Classification of Respiratory Disease Flashcards
Diseases
Deviation from or interruption of normal structure/function of any body part, organ, or system
Deviation from homeostasis
Manifested through a characteristic set of signs and symptoms whose ethology, pathology, and prognosis may be known or unknown
Disorder
A derangement or abnormality of a function
Morbid physical or mental state
Something that results from a disease
Acute
Illness that appear quickly and can be serious or life threatening
After the illness ends the patients should return to normal
Chronic
Illness of a long duration
Describes a disease that has a slow prognosis
Classification Between Obstructive and Restrictive Diseases
Based on history, clinical manifestation, and pulmonary function studies
Obstructive Lung Diseases
Obstructive lung disease is a disease that is characterized by the patient decreased ability to fully exhale
Increase airway resistance is the major contributing factor in the obstructive disease process
Reasons: Mucus plug where air cant get out, Airway collapse because walls have loss elastic quality and air is stuck in there
Ex. COPD, asthma
RESTRICTIVE LUNG DISEASE
Restrictive lung disease is a disease that is characterized by a loss of lung volume
Decreased pulmonary compliance major contributing factors in restrictive processes
There is something wrong with the structure of the lung making them stiff and hard
So there is a lot of area that will not expand and is not wasted space that could have had oxygen but now is not usable making the whole system less efficient
Ex. Fibrosis (too much scare tissue), chest wall diseases (muscular diseases), problems in tissue of lungs
Upper Airway
nasal cavity, oral cavity, pharynx, and larynx
Etiology of Upper Airway Obstruction
All of these obstructions can be partial or complete/full-Pt. status will reflect if it is a partial or full obstruction
Causes/Etiology are divided into three major categories
1) Intraluminal Obstruction
2) Intramural Obstructions
3) Extramural Obstruction
Intraluminal Obstruction
Something inside of the airway lumen that is blocking/narrowing the airway
Ex. Foreign bodies, secretions
Intramural Obstructions
Lesion inside bronchial wall, swelling
Ex.
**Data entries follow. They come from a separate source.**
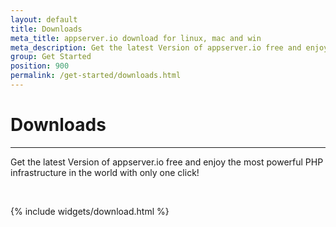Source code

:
 ```yaml
---
layout: default
title: Downloads
meta_title: appserver.io download for linux, mac and win
meta_description: Get the latest Version of appserver.io free and enjoy the most powerful PHP infrastructure in the world with only one click!
group: Get Started
position: 900
permalink: /get-started/downloads.html
---
```


# <i class="fa fa-download"></i> Downloads
***

Get the latest Version of appserver.io free and enjoy the most powerful PHP infrastructure in the world with only one click!
<p><br/></p>

{% include widgets/download.html %}

<iframe src="http://cdn.appserver.io/welcome-page/ga.html" width="0" height="0" frameborder="0" marginheight="0" marginwidth="0"></iframe>

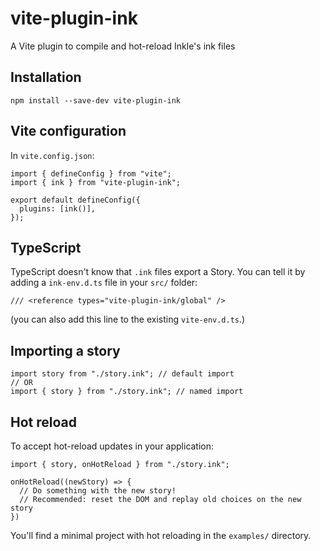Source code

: # vite-plugin-ink

A Vite plugin to compile and hot-reload Inkle's ink files

## Installation

```
npm install --save-dev vite-plugin-ink
```

## Vite configuration

In `vite.config.json`:

```
import { defineConfig } from "vite";
import { ink } from "vite-plugin-ink";

export default defineConfig({
  plugins: [ink()],
});
```

## TypeScript

TypeScript doesn't know that `.ink` files export a Story.
You can tell it by adding a `ink-env.d.ts` file in your `src/` folder:

```
/// <reference types="vite-plugin-ink/global" />
```

(you can also add this line to the existing `vite-env.d.ts`.)

## Importing a story

```
import story from "./story.ink"; // default import
// OR
import { story } from "./story.ink"; // named import
```

## Hot reload

To accept hot-reload updates in your application:

```
import { story, onHotReload } from "./story.ink";

onHotReload((newStory) => {
  // Do something with the new story!
  // Recommended: reset the DOM and replay old choices on the new story
})
```

You'll find a minimal project with hot reloading in the `examples/` directory.
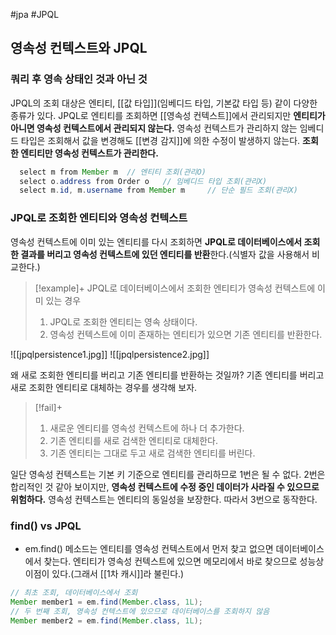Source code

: #jpa #JPQL 

## 영속성 컨텍스트와 JPQL
### 쿼리 후 영속 상태인 것과 아닌 것
JPQL의 조회 대상은 엔티티, [[값 타입]](임베디드 타입, 기본값 타입 등) 같이 다양한 종류가 있다. JPQL로 엔티티를 조회하면 [[영속성 컨텍스트]]에서 관리되지만 **엔티티가 아니면 영속성 컨텍스트에서 관리되지 않는다.** 영속성 컨텍스트가 관리하지 않는 임베디드 타입은 조회해서 값을 변경해도 [[변경 감지]]에 의한 수정이 발생하지 않는다. **조회한 엔티티만 영속성 컨텍스트가 관리한다.**

```java
  select m from Member m  // 엔티티 조회(관리O)
  select o.address from Order o   // 임베디드 타입 조회(관리X)
  select m.id, m.username from Member m     // 단순 필드 조회(관리X)
```

### JPQL로 조회한 엔티티와 영속성 컨텍스트
영속성 컨텍스트에 이미 있는 엔티티를 다시 조회하면 **JPQL로 데이터베이스에서 조회한 결과를 버리고 영속성 컨텍스트에 있던 엔티티를 반환**한다.(식별자 값을 사용해서 비교한다.) 

> [!example]+ 
> JPQL로 데이터베이스에서 조회한 엔티티가 영속성 컨텍스트에 이미 있는 경우
> 1. JPQL로 조회한 엔티티는 영속 상태이다.
> 2. 영속성 컨텍스트에 이미 존재하는 엔티티가 있으면 기존 엔티티를 반환한다.
>
![[jpqlpersistence1.jpg]]
![[jpqlpersistence2.jpg]]


왜 새로 조회한 엔티티를 버리고 기존 엔티티를 반환하는 것일까? 기존 엔티티를 버리고 새로 조회한 엔티티로 대체하는 경우를 생각해 보자.

> [!fail]+ 
> 1. 새로운 엔티티를 영속성 컨텍스트에 하나 더 추가한다.
> 2. 기존 엔티티를 새로 검색한 엔티티로 대체한다.
> 3. 기존 엔티티는 그대로 두고 새로 검색한 엔티티를 버린다.

일단 영속성 컨텍스트는 기본 키 기준으로 엔티티를 관리하므로 1번은 될 수 없다.
2번은 합리적인 것 같아 보이지만, **영속성 컨텍스트에 수정 중인 데이터가 사라질 수 있으므로 위험하다.** 영속성 컨텍스트는 엔티티의 동일성을 보장한다. 따라서 3번으로 동작한다.

### find() vs JPQL
- em.find() 메소드는 엔티티를 영속성 컨텍스트에서 먼저 찾고 없으면 데이터베이스에서 찾는다. 엔티티가 영속성 컨텍스트에 있으면 메모리에서 바로 찾으므로 성능상 이점이 있다.(그래서 [[1차 캐시]]라 불린다.)

```java
// 최초 조회, 데이터베이스에서 조회
Member member1 = em.find(Member.class, 1L);
// 두 번째 조회, 영속성 컨텍스트에 있으므로 데이터베이스를 조회하지 않음
Member member2 = em.find(Member.class, 1L);
```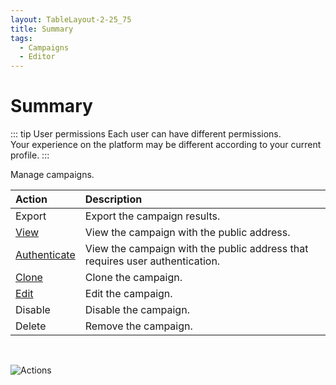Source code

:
 ```yaml
---
layout: TableLayout-2-25_75
title: Summary
tags:
  - Campaigns
  - Editor
---
```

# Summary

::: tip User permissions
Each user can have different permissions.<br>
Your experience on the platform may be different according to your current profile.
:::

Manage campaigns.

| Action | Description |
| :--- | :--- |
| Export | Export the campaign results. |
| [View](view) | View the campaign with the public address. |
| [Authenticate](auth) | View the campaign with the public address that requires user authentication. |
| [Clone](create_campaign) | Clone the campaign. |
| [Edit](create_campaign) | Edit the campaign. |
| Disable | Disable the campaign. |
| Delete | Remove the campaign. |
<br>

   ![Actions](https://cdn.phishx.io/phishx-docs/images/phishx_campaigns_campaigns_02.webp)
Neoplasms
Extramural Obstruction
External pressure causing airway narrowing
Ex. Enlarged lymph nodes, carcinoma, and lymphoma
Pathologies of Upper Airway Obstruction
Rhinitis
Croup
Epiglottitis
Obstructive Sleep Apnea
Laryngeal paralysis
Tracheal stenosis-often occurred when we are extubating after a long time
Foreign Body Tetanus (Lockjaw)- bacterial infection that involves jaw and neck
A soft tissue obstruction (tongue blocking airway) is the most common type of upper airway obstruction
Signs of Upper Airway Obstruction
- Hot Potatoe Voice
- Difficulty Swallowing Secretions-Drooling
- Dyspnea
- Stridor-Mean obstruction immenient
Lower Airway
bronchi, bronchioles, and alveoli
Causes of Lower Airway Obstruction
Emphysema
Chronic Bronchitis
Asthma
Cystic Fibrosis
Bronchiectasis
Bronchiolitis
Bronchial compression (tumor)
Endobronchial tumors
Foreign Body
Mucous plugging
Conditions that lead to a decrease in compliance
Lung compression (e.g., secondary to a pneumothorax or pleural effusion)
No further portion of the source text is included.